Solid panic attacks for four days now. The downstairs neighbor carries on at all hours. I keep waking up to hear him bellowing below; I can’t sleep, I am taking klonopin like tums because I can’t breathe. I had a weird akathisia reaction as I went through withdrawal from vicodin that led to a weekend of twitchy misery. (I think it happened the time before, too, but I had so many weird aches and pains then, it sort of went unnoticed. I figured all my joints ached because I’d just fallen down half a flight of stairs.) The living room fan is going full-blast to drown out noise from the hallway. Maybe I’ll move my fountain into my bedroom tonight, see if that helps with some nice white noise. I’ll definitely bring home my sound machine from work to drown out more noise still from downstairs.

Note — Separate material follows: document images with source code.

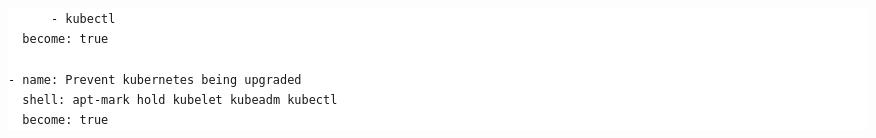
 ```yaml=
      - kubectl
  become: true

- name: Prevent kubernetes being upgraded
  shell: apt-mark hold kubelet kubeadm kubectl
  become: true
```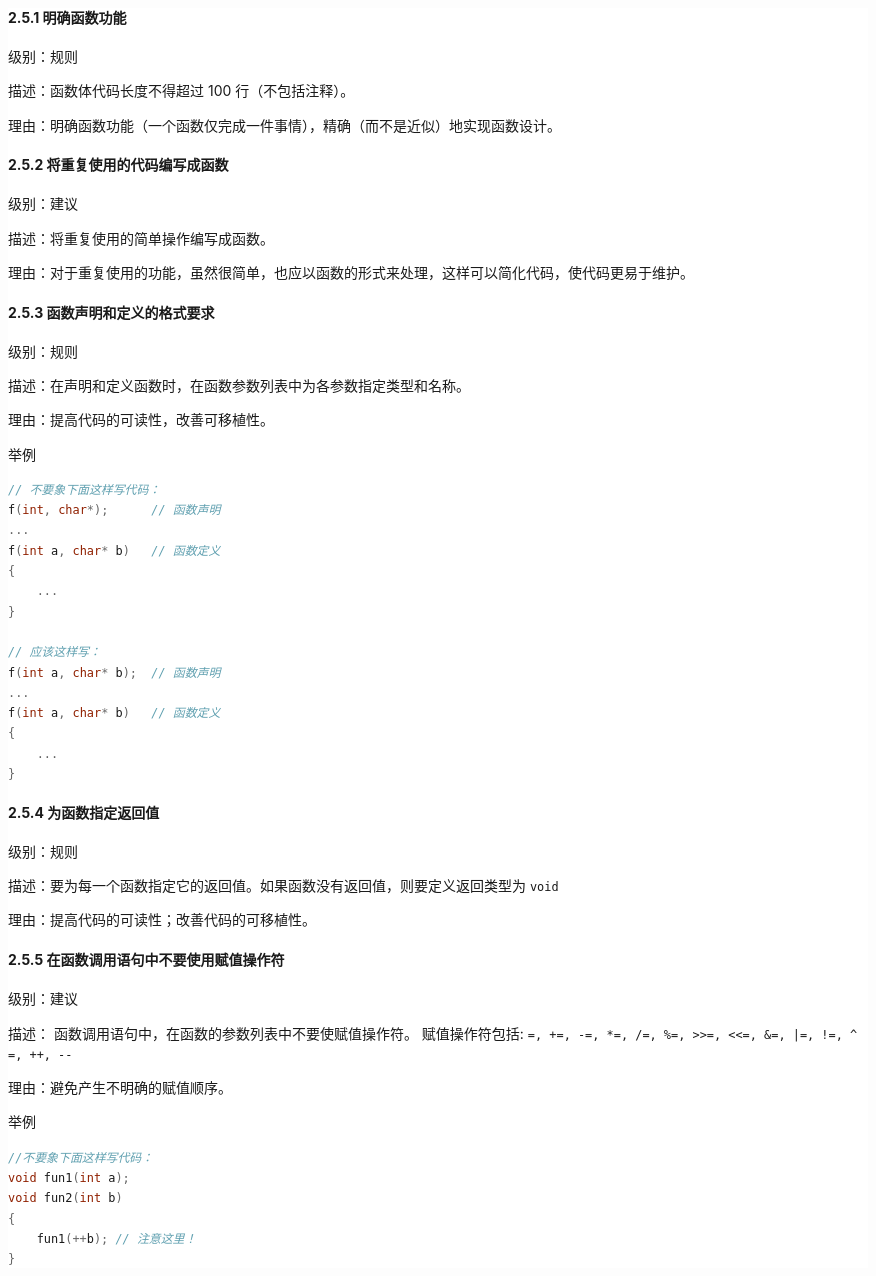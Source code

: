 #### 2.5.1 明确函数功能
级别：规则

描述：函数体代码长度不得超过 100 行（不包括注释）。

理由：明确函数功能（一个函数仅完成一件事情），精确（而不是近似）地实现函数设计。

#### 2.5.2 将重复使用的代码编写成函数
级别：建议

描述：将重复使用的简单操作编写成函数。

理由：对于重复使用的功能，虽然很简单，也应以函数的形式来处理，这样可以简化代码，使代码更易于维护。

#### 2.5.3 函数声明和定义的格式要求
级别：规则

描述：在声明和定义函数时，在函数参数列表中为各参数指定类型和名称。

理由：提高代码的可读性，改善可移植性。

举例
```cpp
// 不要象下面这样写代码：
f(int, char*);      // 函数声明
...
f(int a, char* b)   // 函数定义
{
    ...
}

// 应该这样写：
f(int a, char* b);  // 函数声明
...
f(int a, char* b)   // 函数定义
{
    ...
}
```

#### 2.5.4 为函数指定返回值
级别：规则

描述：要为每一个函数指定它的返回值。如果函数没有返回值，则要定义返回类型为 `void`

理由：提高代码的可读性；改善代码的可移植性。

#### 2.5.5 在函数调用语句中不要使用赋值操作符
级别：建议

描述：
函数调用语句中，在函数的参数列表中不要使赋值操作符。
赋值操作符包括: `=, +=, -=, *=, /=, %=, >>=, <<=, &=, |=, !=, ^=, ++, --`

理由：避免产生不明确的赋值顺序。

举例
```cpp
//不要象下面这样写代码：
void fun1(int a);
void fun2(int b)
{
    fun1(++b); // 注意这里！
}

```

I need to go talk to him and beg him to stop carrying on like that, but I feel like I’ll be going up against an angry bear. He always sounds so angry through the floor, and I don’t know who he’s yelling at. I know the TV is in their room; is he yelling at the TV? Or at her? I rarely hear her voice in the mix, so either he just rants and raves and she ignores it, or he’s not yelling at her.
I am missing so much work already. I hate myself so much right now. I feel weak and pathetic and miserable. I tried so hard to go to work today; after an hour of deep breathing and managing socks, I finally burst into tears and gave up.
I can keep fighting, though. There’s always tomorrow.